Bosko’s team specifically studied Indian Creek, between Teanaway River Road and the North Fork of the Teanaway River. Before the wood was put in, they took the measurements of the stream above and below where the wood was going to go.
In 2019, they went back again to measure the stream and to see if there was a difference.
“Unfortunately, there was not a whole lot of snow,” Bosko said. “We didn’t see any major spring runoff. We’re waiting for a bigger water event to happen.”
When water hits the logs in the stream, it spreads out across the flood plain.

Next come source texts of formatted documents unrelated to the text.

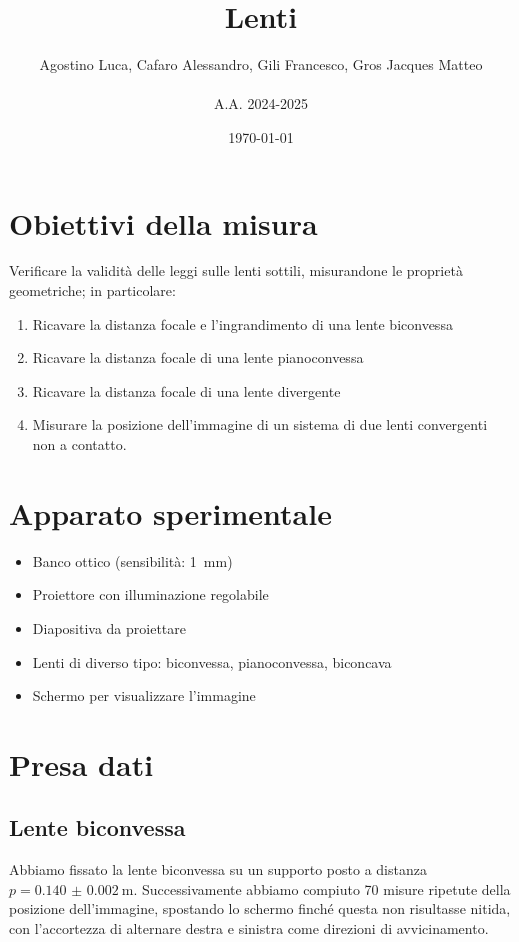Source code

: \documentclass[a4paper]{article}
\title{Lenti}
\author{Agostino Luca, Cafaro Alessandro, Gili Francesco, Gros Jacques Matteo\\ \\A.A. 2024-2025}
\date{\today}
\begin{document}
    
\maketitle

\tableofcontents
\newpage

\section{Obiettivi della misura}
    Verificare la validità delle leggi sulle lenti sottili, misurandone le proprietà geometriche; in particolare:
    \begin{enumerate}
        \item Ricavare la distanza focale e l'ingrandimento di una lente biconvessa
        \item Ricavare la distanza focale di una lente pianoconvessa
        \item Ricavare la distanza focale di una lente divergente
        \item Misurare la posizione dell'immagine di un sistema di due lenti convergenti non a contatto.
    \end{enumerate}
\section{Apparato sperimentale}
    \begin{itemize}
        \item Banco ottico (sensibilità: \SI{1}{\mm})
        \item Proiettore con illuminazione regolabile
        \item Diapositiva da proiettare
        \item Lenti di diverso tipo: biconvessa, pianoconvessa, biconcava
        \item Schermo per visualizzare l'immagine
    \end{itemize}
\section{Presa dati}
    \subsection{Lente biconvessa}\label{sec:biconvessa}
        Abbiamo fissato la lente biconvessa su un supporto posto a distanza $p=\SI{0.140(2)}{\m}$. Successivamente abbiamo compiuto 70 misure ripetute della posizione dell'immagine, spostando lo schermo finché questa non risultasse nitida, con l'accortezza di alternare destra e sinistra come direzioni di avvicinamento.
\end{document}
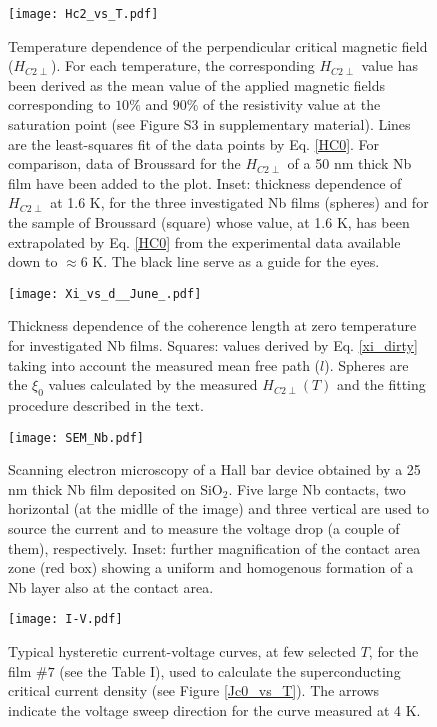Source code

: \documentclass[reprint,onecolumn,superscriptaddress,a4paper,nofootinbib,floatfix]{revtex4-1}
\begin{document}
\begin{figure}[ht]
\centering
\texttt{[image: Hc2\_vs\_T.pdf]}
\caption{Temperature dependence of the perpendicular critical magnetic field ($H_{C2\perp}$). For each temperature, the corresponding $H_{C2\perp}$ value has been derived as the mean value of the applied magnetic fields corresponding to $10\%$ and $90\%$ of the resistivity value at the saturation point (see Figure S3 in supplementary material). Lines are the least-squares fit of the data points by Eq. \eqref{HC0}.
For comparison, data of Broussard\cite{Broussard} for the $H_{C2\perp}$ of a 50 nm thick Nb film have been added to the plot.
Inset: thickness dependence of $H_{C2\perp}$ at 1.6 K, for the three investigated Nb films (spheres) and for the sample of Broussard\cite{Broussard} (square) whose value, at 1.6 K, has been extrapolated by Eq. \eqref{HC0} from the experimental data available down to $\approx 6$ K. The black line serve as a guide for the eyes.}  
\label{Hc2}
\end{figure}

\begin{figure}[h]
\centering
\texttt{[image: Xi\_vs\_d\_\_June\_.pdf]}
\caption{Thickness dependence of the coherence length at zero temperature for investigated Nb films. Squares: values derived by Eq. \eqref{xi_dirty} taking into account the measured mean free path ($l$). Spheres are the $\xi_0$ values calculated by the measured $H_{C2\perp}(T)$ and the fitting procedure described in the text.} 
\label{xi}
\end{figure}

\begin{figure}[ht]
\renewcommand{\thefigure}{S\arabic{figure}}

\centering
\texttt{[image: SEM\_Nb.pdf]}
\caption{Scanning electron microscopy of a Hall bar device obtained by a 25 nm thick Nb film deposited on SiO$_2$. Five large Nb contacts, two horizontal (at the midlle of the image) and three vertical are used to source the current and to measure the voltage drop (a couple of them), respectively. Inset: further magnification of the contact area zone (red box) showing a uniform and homogenous formation of a Nb layer also at the contact area.}
\label{SEM}
\end{figure}

\begin{figure}[ht]
\renewcommand{\thefigure}{S\arabic{figure}}
\centering
\texttt{[image: I-V.pdf]}
\caption{Typical hysteretic current-voltage curves, at few selected $T$, for the film $\#7$ (see the Table I), used to calculate the superconducting critical current density (see Figure \ref{Jc0_vs_T}).  The arrows indicate the voltage sweep direction for the curve measured at 4 K.}  
\label{I-V}
\end{figure}
\end{document}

This lowers the temperature of the water and adds sinuosity, or curvature, to the stream, causing the water to slow down.
Bosko’s students found that in spite of a lack of substantial runoff, the stream above the added wood had increased in sinuosity. The portion of stream below the wood remained basically the same.
Last spring, Bosko’s students presented their initial measurements at SOURCE, an annual conference that allows college students the opportunity to present their research for judgment.
For Bosko, the internship isn’t about making scientists out of his students. It is an opportunity for the students to take their learning beyond the classroom and into the natural world.
“My goal is to get them outside and to look at the world around them,” Bosko said. “If they want to be a scientist, great. This is something they can put on their resume or college application.
“This is a great group of kids,” Bosko continued. “The remaining five are amazing kids. They’re driven. It’s neat to see how they’ve grown up through this whole thing.”